About this task - Could you retype the whole listing word for word and drop the images?

Information -
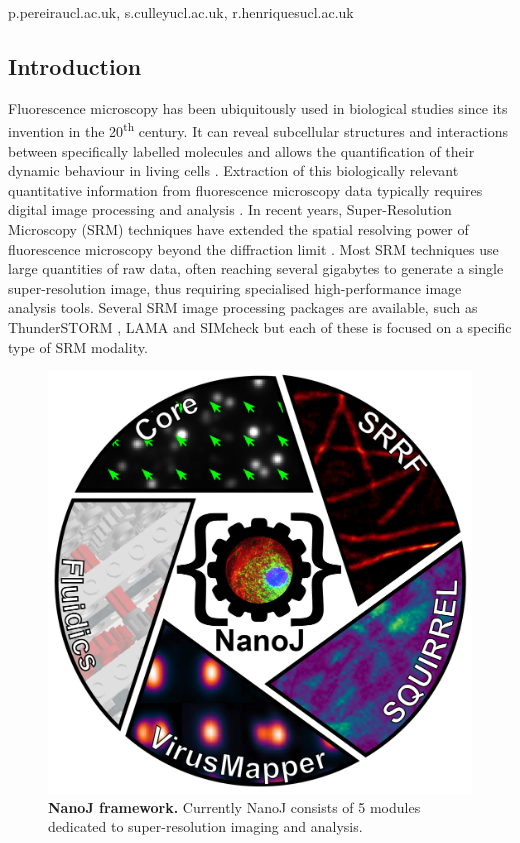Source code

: \begin{corrauthor}
    p.pereira\at ucl.ac.uk, s.culley\at ucl.ac.uk, r.henriques\at ucl.ac.uk
\end{corrauthor}


\subsection*{Introduction}
Fluorescence microscopy has been ubiquitously used in biological studies since its invention in the 20\textsuperscript{th} century. It can reveal subcellular structures and interactions between specifically labelled molecules and allows the quantification of their dynamic behaviour in living cells \cite{rino2009frontiers}. Extraction of this biologically relevant quantitative information from fluorescence microscopy data typically requires digital image processing and analysis \cite{wheeler2017standard}. In recent years, Super-Resolution Microscopy (SRM) techniques have extended the spatial resolving power of fluorescence microscopy beyond the diffraction limit \cite{betzig2006imaging,rust2006sub,hell1994breaking}. Most SRM techniques use large quantities of raw data, often reaching several gigabytes to generate a single super-resolution image, thus requiring specialised high-performance image analysis tools. Several SRM image processing packages are available, such as ThunderSTORM \cite{ovesny2014thunderstorm}, LAMA \cite{malkusch2016extracting} and SIMcheck \cite{schermelleh2015simcheck} but each of these is focused on a specific type of SRM modality.
  
 \begin{figure}[!t]
    \centering
    \includegraphics[width=0.8\linewidth]{Figures/FigureMain_v4.png}
    \caption{\textbf{NanoJ framework.} Currently NanoJ consists of 5 modules dedicated to super-resolution imaging and analysis.}
    \label{fig:GeneralDiagram}
 \end{figure}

Answer area -
Source code

: \begin{corrauthor}
    p.pereira\at ucl.ac.uk, s.culley\at ucl.ac.uk, r.henriques\at ucl.ac.uk
\end{corrauthor}


\subsection*{Introduction}
Fluorescence microscopy has been ubiquitously used in biological studies since its invention in the 20\textsuperscript{th} century. It can reveal subcellular structures and interactions between specifically labelled molecules and allows the quantification of their dynamic behaviour in living cells \cite{rino2009frontiers}. Extraction of this biologically relevant quantitative information from fluorescence microscopy data typically requires digital image processing and analysis \cite{wheeler2017standard}. In recent years, Super-Resolution Microscopy (SRM) techniques have extended the spatial resolving power of fluorescence microscopy beyond the diffraction limit \cite{betzig2006imaging,rust2006sub,hell1994breaking}. Most SRM techniques use large quantities of raw data, often reaching several gigabytes to generate a single super-resolution image, thus requiring specialised high-performance image analysis tools. Several SRM image processing packages are available, such as ThunderSTORM \cite{ovesny2014thunderstorm}, LAMA \cite{malkusch2016extracting} and SIMcheck \cite{schermelleh2015simcheck} but each of these is focused on a specific type of SRM modality.
  
 \begin{figure}[!t]
    \centering
    \includegraphics[width=0.8\linewidth]{Figures/FigureMain_v4.png}
    \caption{\textbf{NanoJ framework.} Currently NanoJ consists of 5 modules dedicated to super-resolution imaging and analysis.}
    \label{fig:GeneralDiagram}
 \end{figure}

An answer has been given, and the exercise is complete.